Cyclone Debbie claim called a 'shambles'
Eighteen months after the devastation wrought by Cyclone Debbie, Queensland couple Glenn and Julie Sutton still have no idea when they will be able to go home.
Work is yet to start on repairing their badly-damaged home near Airlie Beach.
Mr Sutton said the couple's insurance claim through Youi has been mishandled from the beginning.
"It's an absolute shambles," he told the banking royal commission on Wednesday.
"You know, you take out insurance hoping that it never happens but if it does, you want them to have your back, you want to know they're going to look after you and it just didn't happen."
Fourteen people died and about 2300 homes were damaged in March 2017 by the second most expensive cyclone in Australia's history, behind Cyclone Tracy.
The total losses reached almost $1.8 billion, with 75,000 insurance claims lodged.
The Suttons could no longer live in their two-storey home after it was extensively damaged by the cyclone, which ripped off part of the roof.
The hole in the roof was not properly covered for long periods over the past 18 months, with mould growing after the property continued to be inundated with water when it rained.
The inquiry heard that after one of Mr Sutton's complaints, Youi's loss assessor said the delays were not all the insurer's fault.

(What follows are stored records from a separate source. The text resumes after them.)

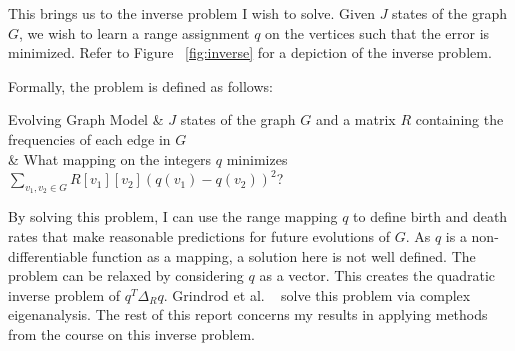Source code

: This brings us to the inverse problem I wish to solve.
Given $J$ states of the graph $G$, we wish to learn a range assignment $q$ on the vertices such that the error is minimized.
Refer to Figure ~\ref{fig:inverse} for a depiction of the inverse problem.

Formally, the problem is defined as follows:

\begin{problem}{Evolving Graph Model}
	\Input & $J$ states of the graph $G$ and a matrix $R$ containing the frequencies of each edge in $G$\\
	\Prob & What mapping on the integers $q$ minimizes $\sum_{v_1,v_2 \in G}R[v_1][v_2](q(v_1) - q(v_2))^2$?
\end{problem}

By solving this problem, I can use the range mapping $q$ to define birth and death rates that make reasonable predictions for
future evolutions of $G$.
As $q$ is a non-differentiable function as a mapping, a solution here is not well defined.
The problem can be relaxed by considering $q$ as a vector.
This creates the quadratic inverse problem of $q^T \Delta_R q$.
Grindrod et al. ~\cite{grindrod2009} solve this problem via complex eigenanalysis.
The rest of this report concerns my results in applying methods from the course on this inverse problem.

"The insured has a habit of over-dramatising everything and creating an environment where you feel obligated to just approve it so we can move forward," an internal email in October 2017 said.
"It's a common trait amongst people trying to get more than what their coverage allows."
Mr Sutton said he and his wife were made to justify everything to Youi.
"To be honest, we felt very bullied and very intimidated."
The Suttons also felt abandoned by Youi, a company which promises its customers awesome service and that it will go the extra mile.
Youi's chief operating officer of claims services Jason Storey said the way the claim was handled was not acceptable and the Suttons definitely did not receive awesome service.
Mr Storey, who said Cyclone Debbie was the most significant catastrophe Youi had dealt with, and said the insurer accepted responsibility for the extended delays in dealing with the Suttons' claim.
There is no timeframe for when the Suttons, who are in their fourth rental property, can move home.
Mr Sutton said there were a lot of people going through the same thing.
"We are just the tip of the iceberg.
"There needs to be some accountability so that people don't have to go through this.
"It's just not right."
The royal commission also heard an insurer asked an eight-year-old boy to make a list of all the toys he lost when a bushfire destroyed his family home.
People who lost everything in the Blue Mountains bushfires in 2013 were asked to make a detailed list of all the contents they had lost.
It was retraumatising for them and likely to result in an under-estimation of their loss, Legal Aid NSW said.